A Self-Publishing Journey – Part 2 The Middle

“The publishing world is very timid. Readers are much braver.”

Kiran Desai

Welcome to the middle of my self-publishing journey. The first part really boiled down to lots of reading and research to gather the details I needed to set up my publishing armoury. The second part is about actually hitting the publish button.

I’ll talk you through some of the decisions I made regarding how and why I published Island Redemption the way I did.

After reading many comments on blogs, community forums, websites and such like, I decided to publish my ebook with Kindle Direct Publishing Select (KDP select) for the first three months of my new release. The main reason I did it this way was because this is my first book, I have no other books published yet to back up my first book sales, and have very little experience in marketing.

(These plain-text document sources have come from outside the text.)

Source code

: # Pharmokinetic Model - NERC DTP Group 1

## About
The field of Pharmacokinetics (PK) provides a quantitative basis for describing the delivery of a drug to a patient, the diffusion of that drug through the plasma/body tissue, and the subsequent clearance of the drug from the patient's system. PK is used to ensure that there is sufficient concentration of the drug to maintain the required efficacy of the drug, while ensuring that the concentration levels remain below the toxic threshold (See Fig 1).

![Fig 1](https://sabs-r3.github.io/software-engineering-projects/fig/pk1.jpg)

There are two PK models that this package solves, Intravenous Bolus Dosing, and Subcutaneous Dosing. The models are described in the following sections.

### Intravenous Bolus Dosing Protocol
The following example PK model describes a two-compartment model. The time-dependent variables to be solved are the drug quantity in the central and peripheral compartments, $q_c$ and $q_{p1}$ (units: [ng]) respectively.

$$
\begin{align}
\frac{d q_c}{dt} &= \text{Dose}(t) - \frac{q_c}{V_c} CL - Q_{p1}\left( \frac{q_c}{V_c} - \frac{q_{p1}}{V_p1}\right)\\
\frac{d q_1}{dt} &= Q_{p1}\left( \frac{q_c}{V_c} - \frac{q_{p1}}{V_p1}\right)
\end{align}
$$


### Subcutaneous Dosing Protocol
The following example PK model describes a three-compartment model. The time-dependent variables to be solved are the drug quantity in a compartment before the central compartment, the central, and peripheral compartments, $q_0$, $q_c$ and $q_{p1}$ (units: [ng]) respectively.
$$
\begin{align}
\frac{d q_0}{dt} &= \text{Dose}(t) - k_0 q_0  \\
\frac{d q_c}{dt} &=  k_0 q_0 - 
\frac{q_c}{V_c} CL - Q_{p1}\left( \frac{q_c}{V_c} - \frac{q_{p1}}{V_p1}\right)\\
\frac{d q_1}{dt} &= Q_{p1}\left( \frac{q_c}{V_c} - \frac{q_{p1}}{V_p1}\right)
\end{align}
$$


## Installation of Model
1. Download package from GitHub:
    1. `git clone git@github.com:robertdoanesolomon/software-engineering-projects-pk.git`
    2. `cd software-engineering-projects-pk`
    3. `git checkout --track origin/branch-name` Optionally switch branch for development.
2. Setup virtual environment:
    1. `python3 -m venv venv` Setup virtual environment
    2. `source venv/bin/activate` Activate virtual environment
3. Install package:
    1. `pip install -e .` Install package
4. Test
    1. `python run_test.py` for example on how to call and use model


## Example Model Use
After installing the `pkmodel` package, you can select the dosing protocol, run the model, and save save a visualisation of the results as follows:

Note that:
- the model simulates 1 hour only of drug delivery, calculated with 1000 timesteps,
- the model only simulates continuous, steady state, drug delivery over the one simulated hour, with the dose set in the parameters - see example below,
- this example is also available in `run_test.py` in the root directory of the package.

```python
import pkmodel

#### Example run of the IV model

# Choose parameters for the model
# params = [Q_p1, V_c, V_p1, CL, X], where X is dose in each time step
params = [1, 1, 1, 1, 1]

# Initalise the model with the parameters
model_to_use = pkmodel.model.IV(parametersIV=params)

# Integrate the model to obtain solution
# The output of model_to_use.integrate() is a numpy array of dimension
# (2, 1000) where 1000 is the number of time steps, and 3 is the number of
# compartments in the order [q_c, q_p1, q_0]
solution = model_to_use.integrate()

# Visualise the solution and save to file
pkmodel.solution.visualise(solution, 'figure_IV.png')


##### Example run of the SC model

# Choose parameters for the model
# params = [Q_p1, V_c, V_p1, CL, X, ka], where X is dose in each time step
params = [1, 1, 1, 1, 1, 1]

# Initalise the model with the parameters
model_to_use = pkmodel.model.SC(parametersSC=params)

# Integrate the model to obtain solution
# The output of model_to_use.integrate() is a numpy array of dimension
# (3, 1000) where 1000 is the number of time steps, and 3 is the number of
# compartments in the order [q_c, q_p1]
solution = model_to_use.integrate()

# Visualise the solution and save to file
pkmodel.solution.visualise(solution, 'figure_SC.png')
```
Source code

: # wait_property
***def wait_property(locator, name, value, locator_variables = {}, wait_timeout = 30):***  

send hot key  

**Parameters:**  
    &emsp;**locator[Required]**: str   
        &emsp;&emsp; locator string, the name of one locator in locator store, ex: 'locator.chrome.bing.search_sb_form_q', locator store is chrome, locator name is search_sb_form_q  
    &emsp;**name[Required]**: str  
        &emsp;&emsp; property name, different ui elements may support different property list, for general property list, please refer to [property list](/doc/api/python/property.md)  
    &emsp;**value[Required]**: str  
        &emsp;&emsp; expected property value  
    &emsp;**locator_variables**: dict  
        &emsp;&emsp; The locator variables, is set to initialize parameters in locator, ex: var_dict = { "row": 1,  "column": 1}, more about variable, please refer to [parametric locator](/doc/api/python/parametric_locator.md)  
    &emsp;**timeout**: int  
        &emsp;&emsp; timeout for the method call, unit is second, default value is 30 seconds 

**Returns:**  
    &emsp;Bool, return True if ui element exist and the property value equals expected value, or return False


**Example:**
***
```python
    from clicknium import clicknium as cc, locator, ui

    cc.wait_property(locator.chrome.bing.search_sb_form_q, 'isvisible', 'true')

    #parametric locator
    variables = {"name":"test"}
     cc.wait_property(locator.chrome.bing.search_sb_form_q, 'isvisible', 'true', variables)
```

So what is KDP select? If you choose to put your book in KDP Select, it means you commit to make the digital format of that book available exclusively through KDP for a certain period (three months to start with) Your book is than available to readers who use Kindle Unlimited, which is a subscription program for readers that allows them to read as many books as they want. Your book will still be available for anyone to buy in the Kindle Store, and you’ll continue to earn royalties from those sales. When a Kindle Unlimited reader reads your book, you are then awarded a share of the royalties from all the books that have been read that month.

This helps make you more discoverable, reaching a much larger audience, allowing readers who wouldn’t normally see your book better access, to determine if they like it. People on Kindle Unlimited are often voracious readers and because they don’t have to pay for each individual book they buy, they’re more likely to take a chance and read something they mightn’t normally read.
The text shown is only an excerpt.